Edith Stein was born in 1891 into a devout Jewish family. In her teens she fell away from the Jewish faith that was so dear to her mother, and in fact she considered herself an atheist. It was only at age 30 that she converted to Catholicism. The years between the loss of her Jewish faith and her discovery of the Catholic faith were filled with the study of philosophy in the school of the great German philosopher Edmund Husserl. She even distinguished herself as a philosophical author and for a time worked closely with Husserl. She was in contact with many of the most important German philosophers of the early 20th century. Though her study of philosophy served to clear away many obstacles to faith, it was her encounter with St. Teresa of Avila that enabled her to break through to faith. While she was visiting a friend, she happened on the Autobiography of St. Teresa. After spending an entire night reading it, she became a believer and was received into the Church soon after.

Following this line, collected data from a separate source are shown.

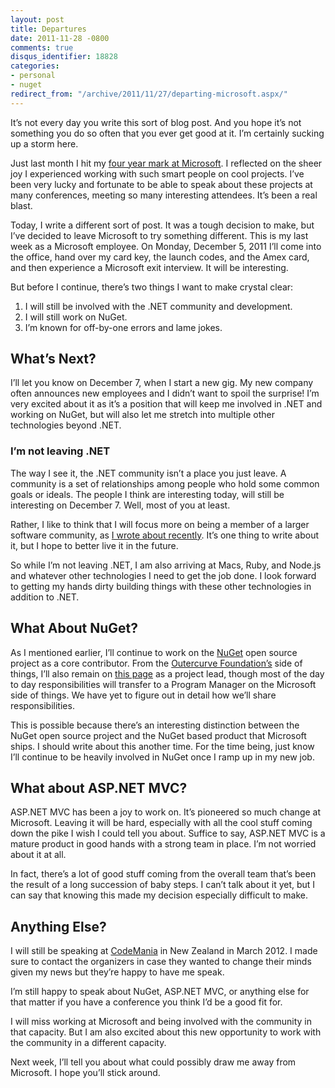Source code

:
 ```yaml
---
layout: post
title: Departures
date: 2011-11-28 -0800
comments: true
disqus_identifier: 18828
categories:
- personal
- nuget
redirect_from: "/archive/2011/11/27/departing-microsoft.aspx/"
---
```


It’s not every day you write this sort of blog post. And you hope it’s
not something you do so often that you ever get good at it. I’m
certainly sucking up a storm here.

Just last month I hit my [four year mark at
Microsoft](http://haacked.com/archive/2011/10/15/four-years-at-microsoft.aspx "Four Years at Microsoft").
I reflected on the sheer joy I experienced working with such smart
people on cool projects. I’ve been very lucky and fortunate to be able
to speak about these projects at many conferences, meeting so many
interesting attendees. It’s been a real blast.

Today, I write a different sort of post. It was a tough decision to
make, but I’ve decided to leave Microsoft to try something different.
This is my last week as a Microsoft employee. On Monday, December 5,
2011 I’ll come into the office, hand over my card key, the launch codes,
and the Amex card, and then experience a Microsoft exit interview. It
will be interesting.

But before I continue, there’s two things I want to make crystal clear:

1.  I will still be involved with the .NET community and development.
2.  I will still work on NuGet.
3.  I’m known for off-by-one errors and lame jokes.

What’s Next?
------------

I’ll let you know on December 7, when I start a new gig. My new company
often announces new employees and I didn’t want to spoil the surprise!
I’m very excited about it as it’s a position that will keep me involved
in .NET and working on NuGet, but will also let me stretch into multiple
other technologies beyond .NET.

### I’m not leaving .NET

The way I see it, the .NET community isn’t a place you just leave. A
community is a set of relationships among people who hold some common
goals or ideals. The people I think are interesting today, will still be
interesting on December 7. Well, most of you at least.

Rather, I like to think that I will focus more on being a member of a
larger software community, as [I wrote about
recently](http://haacked.com/archive/2011/11/25/musings-on-software-community.aspx "Musings On Software Community").
It’s one thing to write about it, but I hope to better live it in the
future.

So while I’m not leaving .NET, I am also arriving at Macs, Ruby, and
Node.js and whatever other technologies I need to get the job done. I
look forward to getting my hands dirty building things with these other
technologies in addition to .NET.

What About NuGet?
-----------------

As I mentioned earlier, I’ll continue to work on the
[NuGet](http://nuget.org/ "NuGet") open source project as a core
contributor. From the [Outercurve
Foundation’s](http://www.outercurve.org/ "Outercurve Foundation Website")
side of things, I’ll also remain on [this
page](http://www.outercurve.org/Galleries/ASPNETOpenSourceGallery/NuGet "NuGet Project on OuterCurve Foundation")
as a project lead, though most of the day to day responsibilities will
transfer to a Program Manager on the Microsoft side of things. We have
yet to figure out in detail how we’ll share responsibilities.

This is possible because there’s an interesting distinction between the
NuGet open source project and the NuGet based product that Microsoft
ships. I should write about this another time. For the time being, just
know I’ll continue to be heavily involved in NuGet once I ramp up in my
new job.

What about ASP.NET MVC?
-----------------------

ASP.NET MVC has been a joy to work on. It’s pioneered so much change at
Microsoft. Leaving it will be hard, especially with all the cool stuff
coming down the pike I wish I could tell you about. Suffice to say,
ASP.NET MVC is a mature product in good hands with a strong team in
place. I’m not worried about it at all.

In fact, there’s a lot of good stuff coming from the overall team that’s
been the result of a long succession of baby steps. I can’t talk about
it yet, but I can say that knowing this made my decision especially
difficult to make.

Anything Else?
--------------

I will still be speaking at
[CodeMania](http://www.codemania.co.nz/ "CodeMania") in New Zealand in
March 2012. I made sure to contact the organizers in case they wanted to
change their minds given my news but they’re happy to have me speak.

I’m still happy to speak about NuGet, ASP.NET MVC, or anything else for
that matter if you have a conference you think I’d be a good fit for.

I will miss working at Microsoft and being involved with the community
in that capacity. But I am also excited about this new opportunity to
work with the community in a different capacity.

Next week, I’ll tell you about what could possibly draw me away from
Microsoft. I hope you’ll stick around.

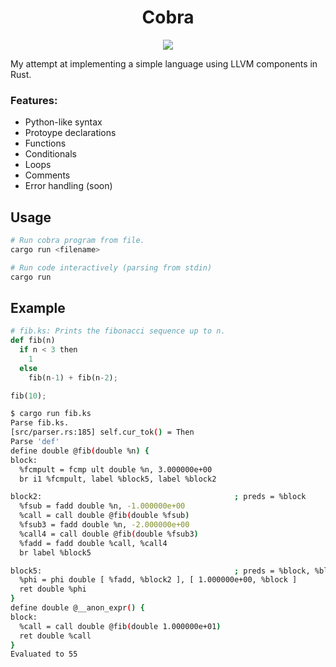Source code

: <h1 align="center">Cobra</h1>


<p align="center">
  <img src="https://github.com/mahfoozm/cobra-lang/assets/95328615/d716d1e2-4a06-4b2a-8b2a-4d9d8472b6fa" />
</p>

My attempt at implementing a simple language using LLVM components in Rust.

### Features:
- Python-like syntax
- Protoype declarations
- Functions
- Conditionals
- Loops
- Comments
- Error handling (soon)

## Usage

```bash
# Run cobra program from file.
cargo run <filename>

# Run code interactively (parsing from stdin)
cargo run
```

## Example

```python
# fib.ks: Prints the fibonacci sequence up to n.
def fib(n)
  if n < 3 then
    1
  else
    fib(n-1) + fib(n-2);

fib(10);
```

```bash
$ cargo run fib.ks
Parse fib.ks.
[src/parser.rs:185] self.cur_tok() = Then
Parse 'def'
define double @fib(double %n) {
block:
  %fcmpult = fcmp ult double %n, 3.000000e+00
  br i1 %fcmpult, label %block5, label %block2

block2:                                           ; preds = %block
  %fsub = fadd double %n, -1.000000e+00
  %call = call double @fib(double %fsub)
  %fsub3 = fadd double %n, -2.000000e+00
  %call4 = call double @fib(double %fsub3)
  %fadd = fadd double %call, %call4
  br label %block5

block5:                                           ; preds = %block, %block2
  %phi = phi double [ %fadd, %block2 ], [ 1.000000e+00, %block ]
  ret double %phi
}
define double @__anon_expr() {
block:
  %call = call double @fib(double 1.000000e+01)
  ret double %call
}
Evaluated to 55
```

During the years after her conversion she became known all over Europe as a Catholic intellectual of stature. She particularly caught the attention of her contemporaries with her writings on the nature of woman. But while her reputation was growing, she was deepening her own inner life, which came to involve deep mystical prayer. She eventually discerned for herself a Carmelite vocation, and in 1933 she was received into a Carmel in Cologne, Germany. She chose the name, Teresa Benedicta a Cruce, which means "Teresa blessed by the Cross." It was a prophetic choice; if you look over her life and death, you have to say that she could hardly have chosen a more meaningful religious name.

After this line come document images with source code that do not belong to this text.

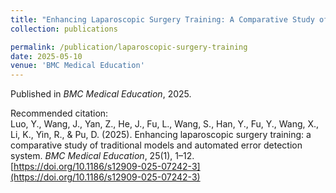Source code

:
```yaml
---
title: "Enhancing Laparoscopic Surgery Training: A Comparative Study of Traditional Models and Automated Error Detection System"
collection: publications

permalink: /publication/laparoscopic-surgery-training
date: 2025-05-10
venue: 'BMC Medical Education'
---
```


Published in *BMC Medical Education*, 2025.  

Recommended citation:  
Luo, Y., Wang, J., Yan, Z., He, J., Fu, L., Wang, S., Han, Y., Fu, Y., Wang, X., Li, K., Yin, R., & Pu, D. (2025). Enhancing laparoscopic surgery training: a comparative study of traditional models and automated error detection system. *BMC Medical Education*, 25(1), 1–12. [https://doi.org/10.1186/s12909-025-07242-3](https://doi.org/10.1186/s12909-025-07242-3)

1933 was the year Hitler came to power in Germany. Being Jewish by birth Edith Stein was in danger in Hitler's Germany. As the anti-Semitism became more violent in Germany, Edith Stein looked outside Germany for a place of refuge, and in 1938 she transferred to a Carmel in Holland. But at the same time the sense was growing in her that she had to take a part in the suffering of her Jewish brothers and sisters.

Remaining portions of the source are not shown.